Polo-like kinase 4 and Stromal antigen 3 are not associated with recurrent pregnancy loss caused by embryonic aneuploidy

No genetic association with recurrent pregnancy loss (RPL) caused by embryonic aneuploidy has been found. Recent studies have indicated that the common genetic variant rs2305957, surrounding the PLK4 gene, contributes to mitotic-origin aneuploidy risk during human early embryo development. The decrease in meiosis-specific cohesin causes predivision of sister chromatids in the centromere and chromosome segregation errors. STAG3 is a component of cohesin and is a meiosis-specific gene. Our case-control study included 184 patients with RPL whose previous products of conception (POC) exhibited aneuploidy and 190 fertile control women without a history of miscarriage. We performed a genetic association study to examine the genotype distribution at PLK4 (rs2305957) and STAG3 in patients with RPL caused by aneuploidy compared with controls. Regarding STAG3 , SNPs with a minor allele frequency (MAF) threshold > 0.05 that were predicted to be binding sites of transcription factors and that showed significant associations in expression quantitative trait locus (e-QTL) analysis were selected. No significant differences in the MAF or distribution in any model of PLK4 (rs2305957) and 5 selected tag SNPs in STAG3 were found between the patients and controls. A further genome-wide association study is needed since a combination of genetic risk alleles might be useful in predicting future age-dependent RPL caused by aneuploidy.
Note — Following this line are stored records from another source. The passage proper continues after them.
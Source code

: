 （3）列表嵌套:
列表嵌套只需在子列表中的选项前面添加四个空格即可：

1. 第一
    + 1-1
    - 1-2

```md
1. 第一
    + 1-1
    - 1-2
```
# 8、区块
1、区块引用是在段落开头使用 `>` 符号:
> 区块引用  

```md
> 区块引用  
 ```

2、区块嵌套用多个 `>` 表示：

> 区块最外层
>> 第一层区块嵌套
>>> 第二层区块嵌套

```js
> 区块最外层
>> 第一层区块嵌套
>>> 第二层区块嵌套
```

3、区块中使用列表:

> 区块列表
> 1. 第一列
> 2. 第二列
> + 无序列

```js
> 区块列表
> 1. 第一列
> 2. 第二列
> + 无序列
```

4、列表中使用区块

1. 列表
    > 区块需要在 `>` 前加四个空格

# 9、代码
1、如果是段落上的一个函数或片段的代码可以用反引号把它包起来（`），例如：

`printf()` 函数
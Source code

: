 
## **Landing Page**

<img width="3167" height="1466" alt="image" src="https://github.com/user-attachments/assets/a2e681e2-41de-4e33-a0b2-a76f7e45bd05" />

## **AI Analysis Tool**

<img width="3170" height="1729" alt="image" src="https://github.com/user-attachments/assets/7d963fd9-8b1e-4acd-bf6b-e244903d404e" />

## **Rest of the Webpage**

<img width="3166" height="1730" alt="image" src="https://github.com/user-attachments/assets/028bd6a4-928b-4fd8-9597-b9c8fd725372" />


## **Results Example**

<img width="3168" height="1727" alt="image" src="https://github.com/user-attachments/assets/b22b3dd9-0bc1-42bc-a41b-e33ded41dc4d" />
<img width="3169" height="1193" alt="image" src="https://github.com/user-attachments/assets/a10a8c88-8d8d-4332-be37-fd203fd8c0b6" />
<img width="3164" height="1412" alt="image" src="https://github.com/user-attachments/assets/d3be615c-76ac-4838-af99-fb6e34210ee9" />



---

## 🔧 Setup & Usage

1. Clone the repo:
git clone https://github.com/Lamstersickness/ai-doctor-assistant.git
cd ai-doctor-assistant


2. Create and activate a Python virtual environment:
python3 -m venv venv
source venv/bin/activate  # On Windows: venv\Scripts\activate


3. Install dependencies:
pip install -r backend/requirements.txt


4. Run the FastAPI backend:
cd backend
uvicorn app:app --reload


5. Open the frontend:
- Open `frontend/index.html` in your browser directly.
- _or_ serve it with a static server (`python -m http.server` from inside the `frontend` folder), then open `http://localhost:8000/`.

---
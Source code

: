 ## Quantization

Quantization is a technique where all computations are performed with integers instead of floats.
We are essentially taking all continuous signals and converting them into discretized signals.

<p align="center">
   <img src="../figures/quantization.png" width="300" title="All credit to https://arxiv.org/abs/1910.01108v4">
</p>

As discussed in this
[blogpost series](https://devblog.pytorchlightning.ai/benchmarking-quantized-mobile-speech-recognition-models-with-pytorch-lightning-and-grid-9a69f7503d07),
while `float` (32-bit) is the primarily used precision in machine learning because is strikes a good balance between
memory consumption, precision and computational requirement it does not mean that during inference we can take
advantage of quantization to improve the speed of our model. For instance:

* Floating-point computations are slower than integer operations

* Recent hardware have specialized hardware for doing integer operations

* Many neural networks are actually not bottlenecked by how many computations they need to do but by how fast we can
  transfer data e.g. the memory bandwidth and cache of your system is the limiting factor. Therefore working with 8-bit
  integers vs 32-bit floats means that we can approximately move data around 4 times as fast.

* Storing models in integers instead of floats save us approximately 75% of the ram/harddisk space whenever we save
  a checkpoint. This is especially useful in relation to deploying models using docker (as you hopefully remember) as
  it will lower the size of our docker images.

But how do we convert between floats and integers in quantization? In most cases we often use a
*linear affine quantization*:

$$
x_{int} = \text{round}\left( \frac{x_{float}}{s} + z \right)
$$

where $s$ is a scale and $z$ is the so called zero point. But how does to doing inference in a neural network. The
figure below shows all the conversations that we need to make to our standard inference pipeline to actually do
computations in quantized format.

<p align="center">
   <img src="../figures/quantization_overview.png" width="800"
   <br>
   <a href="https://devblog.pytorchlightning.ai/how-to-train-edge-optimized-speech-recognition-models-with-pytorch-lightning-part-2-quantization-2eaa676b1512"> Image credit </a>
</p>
Pregnancy: Finding genes to predict recurrent pregnancy loss Researchers have ruled out two potential genetic causes of recurrent pregnancy loss (RPL). Defined as loss of two or more pregnancies at any stage, RPL is caused by loss or gain of a chromosome (aneuploidy) in almost half of cases. Identifying genetic factors could help to predict the risk of RPL, which increases with maternal age. Hiroyuki Yoshihara at Nagoya City University in Japan and co-workers investigated whether two genes involved in chromosome distribution during cell division were associated with aneuploidy-related RPL. In a study of almost 400 women, half of whom had experienced RPL, they showed that neither gene was involved. Because multiple genetic factors could combine to cause RPL, the researchers recommend a genome-wide search. A better understanding of the genetic risk factors of RPL could help women in making fertility-related choices.